19/02/2022
Você sabia que existe uma teoria sobre associar crianças e adolescentes a estarem mais vulneráveis a abusos se***is e obriga-las a dar beijo em pessoas que não desejam?
As pessoas menores de 18 anos estão em desenvolvimento biológico, psíquico e social, assim, são consideradas vulneráveis, porque como ainda estão em formação, podem ser mais suscetíveis a abusos e violações de direitos, sendo imprescindível a elaboração de leis que garantam uma proteção maior a elas.
Esse vídeo viralizado na rede social vizinha é um alerta sobre o que a lei determina como Doutrina da Proteção Integral a Criança garantido pelo ECA: crianças e adolescentes são sujeitos de direitos, crianças e adolescentes são prioridade absoluta, crianças e adolescentes devem ser respeitadas segunda sua condição peculiar de pessoa em desenvolvimento.
A escritora Katia Hetter escreveu um artigo chamado “Eu não sou dono do corpo do meu filho”, nele ela explica que não obriga sua filha de 7 anos a abraçar, beijar ou ter contato físico com um adulto que ela não tenha vontade.
Não é uma questão de ser educada, até porque podemos cumprimentar alguém não somente com o toque físico: “(...) Eu não vou anular os instintos fortes do meu próprio filho para não tocar em alguém que ela escolhe não tocar.
Acho que o corpo dela é realmente dela, não meu. Não pertence aos pais, tios e tias, professores da escola ou treinador de futebol. Embora ela deva tratar as pessoas com respeito, ela não precisa oferecer afeto físico para agradá-las. E quanto mais cedo ela aprender a ser dono de si mesma e a responsabilidade por seu corpo, melhor para ela. (...)”, diz Katia em seu texto.
"Quando forçamos as crianças a se submeterem a afeições indesejadas para não ofender um parente ou ferir os sentimentos de um amigo, ensinamos a elas que seus corpos não pertencem a elas, porque elas precisam deixar de lado seus próprios sentimentos sobre o que parece certo para elas.", disse Irene van der Zande, cofundadora e diretora executiva da Kidpower Teenpower Fullpower International , uma organização sem fins lucrativos especializada no ensino de segurança pessoal e prevenção da violência.
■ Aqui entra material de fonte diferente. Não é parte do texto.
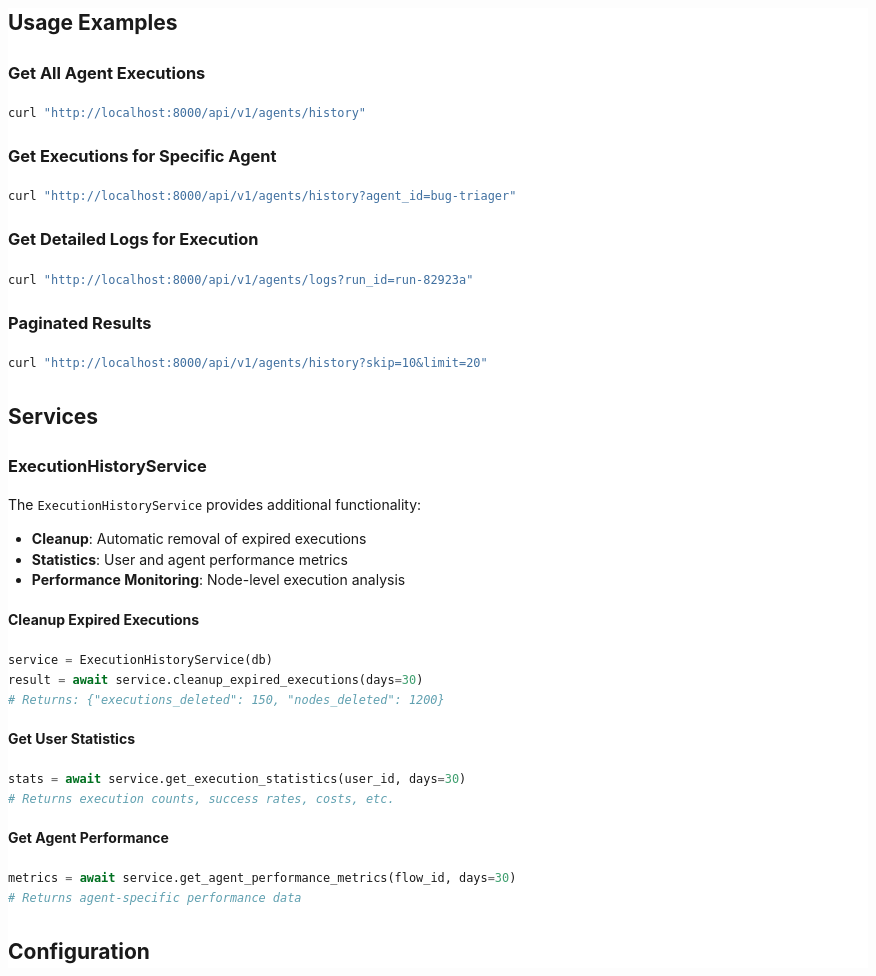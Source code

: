 ## Usage Examples

### Get All Agent Executions
```bash
curl "http://localhost:8000/api/v1/agents/history"
```

### Get Executions for Specific Agent
```bash
curl "http://localhost:8000/api/v1/agents/history?agent_id=bug-triager"
```

### Get Detailed Logs for Execution
```bash
curl "http://localhost:8000/api/v1/agents/logs?run_id=run-82923a"
```

### Paginated Results
```bash
curl "http://localhost:8000/api/v1/agents/history?skip=10&limit=20"
```

## Services

### ExecutionHistoryService

The `ExecutionHistoryService` provides additional functionality:

- **Cleanup**: Automatic removal of expired executions
- **Statistics**: User and agent performance metrics
- **Performance Monitoring**: Node-level execution analysis

#### Cleanup Expired Executions
```python
service = ExecutionHistoryService(db)
result = await service.cleanup_expired_executions(days=30)
# Returns: {"executions_deleted": 150, "nodes_deleted": 1200}
```

#### Get User Statistics
```python
stats = await service.get_execution_statistics(user_id, days=30)
# Returns execution counts, success rates, costs, etc.
```

#### Get Agent Performance
```python
metrics = await service.get_agent_performance_metrics(flow_id, days=30)
# Returns agent-specific performance data
```

## Configuration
Você gostaria que sua filha fizesse s**o com o namorado simplesmente para fazê-lo feliz? A autora Jennifer Lehr explica essa correlação desde a infância: "A mensagem que uma criança recebe é que não apenas o estado emocional de outra pessoa é sua responsabilidade, mas que também deve sacrificar seus próprios corpos para sustentar o ego de outra pessoa ou satisfazer seu desejo de amor ou carinho".
Dessa forma, ordenar às crianças que beijem ou abracem um adulto que elas não querem tocar ensina-as a usar seu corpo para agradar você ou outra pessoa em posição de autoridade ou, na verdade, qualquer pessoa.
Conclui: “Certamente nenhum pai gostaria que seu filho adolescente ou adulto se sentisse pressionado a retribuir avanços se***is indesejados, mas muitos ensinam seus filhos desde cedo que é seu trabalho usar seus corpos para fazer os outros felizes”.
Isso leva crianças a serem abusadas sexualmente, meninas adolescentes se submetendo a comportamento sexual para 'ele vai gostar de mim' e crianças sofrendo bullying porque todo mundo está 'se divertindo'.
Portanto, devemos respeitar a autonomia e aos limites que a própria criança pede e necessita, justamente porque seu corpo está em desenvolvimento físico e emocional.
Assim, se nós adultos erramos, desejamos carinho e compreensão, acolhimento, empatia e tantas outras considerações aos nossos filhos em desenvolvimento deveram ofertar mais, ao que em direito chamamos de hiperdignificação da sua vida, é o princípio da dignidade da pessoa humana levada ao extremo quando confrontado com idêntico cenário levado aos adultos.
Devemos lembrar que a maioria dos abusos se***is contra crianças e adolescentes são de pessoas conhecidas da criança, dentro de sua família e seus vínculos de amizade, forçar as crianças a tocar nas pessoas quando elas não querem as deixam vulneráveis a abusadores se***is.
O vídeo parece ser simples, mas contém uma análise profunda das nossas responsabilidades como pais.